Even if you have a good strategy in place, you and your staff will need the wherewithal to overcome a number of roadblocks that could stand in the way. The following are some of the growing pains you could face as you expand.
Culture: Don’t assume that if your product or service works in America, it’ll work anywhere in the world.
This is not true. Your strategy needs to tailor sales and promotional efforts to fit each new foreign market.
Language: If your staff will need to field customer service calls from overseas countries, especially from China, Vietnam and other emerging markets, they need to be prepared. Find ways to navigate the language barriers over the phone as well as in emails. John E. Cleek, program director at the Bloch School of Business Administration at the University of Missouri in Kansas City, says it’s foolish to think business will be done in English. He told
Entrepreneur, “It is the height of ignorance to expect other people to learn our language to buy from us."
However, if you aren’t fluent in a country’s language, then an option would be to work with distributors that do speak the native language.
Work habits: Not only are other countries located in different time zones, potential global clients’ working habits are far different from the U.S. For example, Germany restricts employees to working no more than 37.5 hours per week. They also take the entire month of August off for vacation. So you will have to plan inventory needs accordingly.
You could face other unexpected cultural barriers. In China, the color red is a symbol of luck, while in other countries, it represents a warning sign. Religious beliefs or traditions must also be considered to run effective marketing campaigns abroad.
Environmental initiatives: Countries may vary in how they handle recycling or other green initiatives. You’ll want to be conscious of the environmental standards and regulations in each trading partner’s country, as these may affect your inventory management.
If you manufacture hazardous materials, there might be restrictions or taxes on certain chemicals imported to create your product. You may also encounter different regulations on how to handle potentially hazardous manufacturing byproducts. And while recycling has become common practice in most U.S. companies, it could be a challenge to incorporate successful recycling programs abroad due to high cost or inconvenience.
Other challenges also abound, such as finding a viable location to either set up shop or build. In particular, companies that deal with food, energy, and transportation face environmental pressures to use fewer natural resources and offer products made with recyclable materials.
Taxation: Taxes can become a barrier that
impacts your company’s ability to import and export inventory in and out of certain countries. There are many nuances that vary from country to country, so be sure to do your research. For example, though Canada is very similar to the U.S., it imposes a value-added tax that the U.S. does not.
Product specifications: Some countries require you be certified to sell within their borders. Again, do your homework because it could negatively impact your business plan; it could take several months to obtain necessary licenses.
“From an
inventory management standpoint, it's pointless to keep a large volume of product in a warehouse where it can't be sold for months,” Suzanne Koss, partner with Wipfli LLP,
wrote in a blog. “If you know such laws in advance, you'll avoid costly inventory mistakes.”

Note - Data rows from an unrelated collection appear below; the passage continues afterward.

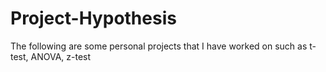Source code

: # Project-Hypothesis
The following are some personal projects that I have worked on such as t-test, ANOVA, z-test
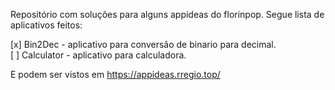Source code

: Repositório com soluções para alguns appideas do florinpop. Segue lista de aplicativos feitos:


[x] Bin2Dec - aplicativo para conversão de binario para decimal.<br>
[ ] Calculator - aplicativo para calculadora.


E podem ser vistos em https://appideas.rregio.top/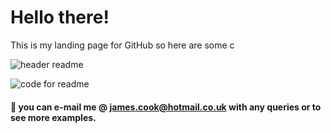 # Hello there! 

This is my landing page for GitHub so here are some c

![header readme](https://user-images.githubusercontent.com/125384035/218876519-ba06c521-818c-4eab-9e21-a6738e546e0e.jpg)

![code for readme](https://user-images.githubusercontent.com/125384035/218876496-a6c00475-ea9a-48cf-8516-2011f09dfc75.jpg)


#### 💬 you can e-mail me @ james.cook@hotmail.co.uk with any queries or to see more examples.

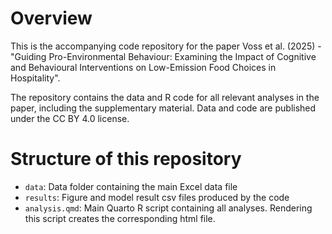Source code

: 
# Overview

This is the accompanying code repository for the paper Voss et al. (2025) - "Guiding Pro-Environmental Behaviour: Examining the Impact of Cognitive and Behavioural Interventions on Low-Emission Food Choices in Hospitality".

The repository contains the data and R code for all relevant analyses in the paper, including the supplementary material.
Data and code are published under the CC BY 4.0 license.


# Structure of this repository

- `data`: Data folder containing the main Excel data file
- `results`: Figure and model result csv files produced by the code
- `analysis.qmd`: Main Quarto R script containing all analyses. Rendering this script creates the corresponding html file.

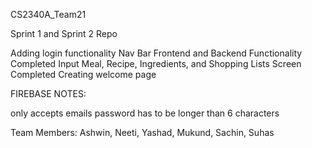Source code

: CS2340A_Team21

Sprint 1 and Sprint 2 Repo

Adding login functionality
Nav Bar Frontend and Backend Functionality Completed 
Input Meal, Recipe, Ingredients, and Shopping Lists Screen Completed
Creating welcome page

FIREBASE NOTES:

only accepts emails
password has to be longer than 6 characters

Team Members: Ashwin, Neeti, Yashad, Mukund, Sachin, Suhas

Local regulations: When you do business in another country, whether you’re selling goods or services, it’s important to take several things into consideration, including:
Hiring local: It’s definitely a good practice to hire people native to the country for management. They are excellent resources, since they know the culture and business practices of the country as well as how best to handle inventory challenges on foreign soil.
Knowing the rules: Every country’s tax laws and export regulations vary, according to Koss. “Some countries have strict policies about the types of business practices allowed in their countries that often include human resource and pension restrictions and rules if you hire a foreign workforce,” she added.
Technology and Communication: Communication can be a challenge in any type of business. But when you are a globally competitive company, language barriers and technology differences can be a recipe for failure. Your offices in the U.S. may have the latest
inventory management and accounting systems, while your overseas counterparts may have slower systems - or perhaps questionable electricity. When facets of your company use disparate systems that don’t communicate with each other, your bookkeeping slows down and orders slow or simply come to a halt.
“You’ve got to rely on translations and reports from foreign staff members instead of using a centralized system when the technology you rely on to run your business isn’t compatible with the technology used by your buyers, foreign offices and global sales force,” Kloss said.
How has your company overcome challenges in your efforts to go global?